#### YOUR GOAL
Search the entries below for the word "something" and copy every line where it appears.

[Records from a collection]
* * * * *
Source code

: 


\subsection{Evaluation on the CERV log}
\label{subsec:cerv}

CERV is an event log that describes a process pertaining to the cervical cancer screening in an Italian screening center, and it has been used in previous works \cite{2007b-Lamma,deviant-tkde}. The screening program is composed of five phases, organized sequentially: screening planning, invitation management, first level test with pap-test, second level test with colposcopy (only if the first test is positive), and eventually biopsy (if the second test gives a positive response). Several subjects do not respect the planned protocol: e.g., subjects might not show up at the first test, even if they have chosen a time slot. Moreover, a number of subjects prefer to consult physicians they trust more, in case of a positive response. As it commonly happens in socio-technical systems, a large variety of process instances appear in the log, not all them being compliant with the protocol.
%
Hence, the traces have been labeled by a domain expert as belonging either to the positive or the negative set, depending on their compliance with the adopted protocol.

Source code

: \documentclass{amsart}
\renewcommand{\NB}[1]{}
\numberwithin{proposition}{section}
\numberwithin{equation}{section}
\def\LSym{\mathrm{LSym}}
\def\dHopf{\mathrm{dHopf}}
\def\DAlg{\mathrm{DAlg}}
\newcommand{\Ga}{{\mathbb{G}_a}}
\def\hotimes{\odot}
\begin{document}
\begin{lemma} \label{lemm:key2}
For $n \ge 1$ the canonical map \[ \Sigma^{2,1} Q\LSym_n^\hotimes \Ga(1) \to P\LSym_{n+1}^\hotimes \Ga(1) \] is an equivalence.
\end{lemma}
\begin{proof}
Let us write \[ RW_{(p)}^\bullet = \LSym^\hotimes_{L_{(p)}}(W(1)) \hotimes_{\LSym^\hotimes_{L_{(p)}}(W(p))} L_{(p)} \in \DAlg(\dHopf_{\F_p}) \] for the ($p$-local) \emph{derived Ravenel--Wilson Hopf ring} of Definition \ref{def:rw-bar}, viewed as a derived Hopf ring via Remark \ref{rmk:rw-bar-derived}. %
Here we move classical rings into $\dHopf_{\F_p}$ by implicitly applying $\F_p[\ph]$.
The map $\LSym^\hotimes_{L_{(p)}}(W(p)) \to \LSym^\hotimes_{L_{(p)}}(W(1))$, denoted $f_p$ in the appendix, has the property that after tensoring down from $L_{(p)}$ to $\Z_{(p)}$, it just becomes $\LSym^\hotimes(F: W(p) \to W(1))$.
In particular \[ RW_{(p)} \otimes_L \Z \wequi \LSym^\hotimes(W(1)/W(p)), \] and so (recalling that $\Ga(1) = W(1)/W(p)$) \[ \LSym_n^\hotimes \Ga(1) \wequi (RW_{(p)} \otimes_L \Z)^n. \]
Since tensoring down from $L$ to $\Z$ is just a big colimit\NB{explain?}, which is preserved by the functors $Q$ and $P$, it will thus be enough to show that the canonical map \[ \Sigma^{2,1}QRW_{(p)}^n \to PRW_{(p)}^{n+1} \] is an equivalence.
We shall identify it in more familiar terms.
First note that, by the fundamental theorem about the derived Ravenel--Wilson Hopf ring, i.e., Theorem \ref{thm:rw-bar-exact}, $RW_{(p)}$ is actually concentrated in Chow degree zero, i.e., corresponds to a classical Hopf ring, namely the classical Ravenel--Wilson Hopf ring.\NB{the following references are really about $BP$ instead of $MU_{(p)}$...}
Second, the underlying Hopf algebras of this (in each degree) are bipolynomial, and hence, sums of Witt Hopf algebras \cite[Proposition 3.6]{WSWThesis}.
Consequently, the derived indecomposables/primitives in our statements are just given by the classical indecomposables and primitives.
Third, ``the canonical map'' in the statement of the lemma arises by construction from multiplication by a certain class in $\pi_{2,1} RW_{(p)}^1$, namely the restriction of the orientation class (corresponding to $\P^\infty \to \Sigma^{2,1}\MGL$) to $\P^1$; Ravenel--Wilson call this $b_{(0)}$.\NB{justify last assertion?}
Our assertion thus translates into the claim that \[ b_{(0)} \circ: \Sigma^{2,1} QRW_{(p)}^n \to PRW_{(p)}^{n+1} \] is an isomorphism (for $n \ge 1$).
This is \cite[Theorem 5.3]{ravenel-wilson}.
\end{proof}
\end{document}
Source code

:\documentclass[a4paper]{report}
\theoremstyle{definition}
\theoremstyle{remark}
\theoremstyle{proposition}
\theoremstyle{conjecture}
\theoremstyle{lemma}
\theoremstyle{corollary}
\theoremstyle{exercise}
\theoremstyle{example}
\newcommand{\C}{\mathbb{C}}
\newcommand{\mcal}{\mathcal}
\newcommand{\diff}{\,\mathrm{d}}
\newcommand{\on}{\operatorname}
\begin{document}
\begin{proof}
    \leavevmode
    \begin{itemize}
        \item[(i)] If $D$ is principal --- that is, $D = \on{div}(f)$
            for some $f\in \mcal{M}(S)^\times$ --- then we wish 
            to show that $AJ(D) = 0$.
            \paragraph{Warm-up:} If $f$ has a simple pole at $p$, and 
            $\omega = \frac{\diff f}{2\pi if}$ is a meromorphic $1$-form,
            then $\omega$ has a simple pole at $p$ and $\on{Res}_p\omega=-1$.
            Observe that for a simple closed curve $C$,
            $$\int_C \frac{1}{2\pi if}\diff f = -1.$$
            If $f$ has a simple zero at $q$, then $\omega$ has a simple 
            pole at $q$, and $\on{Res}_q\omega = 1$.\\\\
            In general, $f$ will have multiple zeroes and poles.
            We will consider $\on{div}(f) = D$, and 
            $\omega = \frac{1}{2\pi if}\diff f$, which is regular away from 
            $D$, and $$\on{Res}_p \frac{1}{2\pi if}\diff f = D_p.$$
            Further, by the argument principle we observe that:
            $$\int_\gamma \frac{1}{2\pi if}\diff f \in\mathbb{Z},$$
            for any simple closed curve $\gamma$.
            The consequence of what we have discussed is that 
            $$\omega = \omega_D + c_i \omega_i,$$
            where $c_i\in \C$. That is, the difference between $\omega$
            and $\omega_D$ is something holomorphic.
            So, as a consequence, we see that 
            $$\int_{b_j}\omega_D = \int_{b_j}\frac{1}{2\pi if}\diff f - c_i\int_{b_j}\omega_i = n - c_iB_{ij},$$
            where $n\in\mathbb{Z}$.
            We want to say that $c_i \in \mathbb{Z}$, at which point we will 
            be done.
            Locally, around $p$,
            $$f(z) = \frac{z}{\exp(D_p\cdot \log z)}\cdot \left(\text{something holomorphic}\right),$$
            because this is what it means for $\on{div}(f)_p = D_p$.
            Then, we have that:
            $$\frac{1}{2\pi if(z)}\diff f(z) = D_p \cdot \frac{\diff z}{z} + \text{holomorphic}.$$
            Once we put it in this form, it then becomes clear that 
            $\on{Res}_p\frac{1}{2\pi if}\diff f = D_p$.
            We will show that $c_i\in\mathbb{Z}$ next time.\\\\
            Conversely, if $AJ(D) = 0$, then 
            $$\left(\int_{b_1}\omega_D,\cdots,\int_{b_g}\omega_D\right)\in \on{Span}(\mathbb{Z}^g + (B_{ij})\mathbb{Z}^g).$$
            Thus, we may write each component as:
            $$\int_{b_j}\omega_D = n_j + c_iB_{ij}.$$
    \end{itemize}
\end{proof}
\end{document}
* * * * *
#### RESULT FOR THIS TASK
            and $\omega_D$ is something holomorphic.
            $$f(z) = \frac{z}{\exp(D_p\cdot \log z)}\cdot \left(\text{something holomorphic}\right),$$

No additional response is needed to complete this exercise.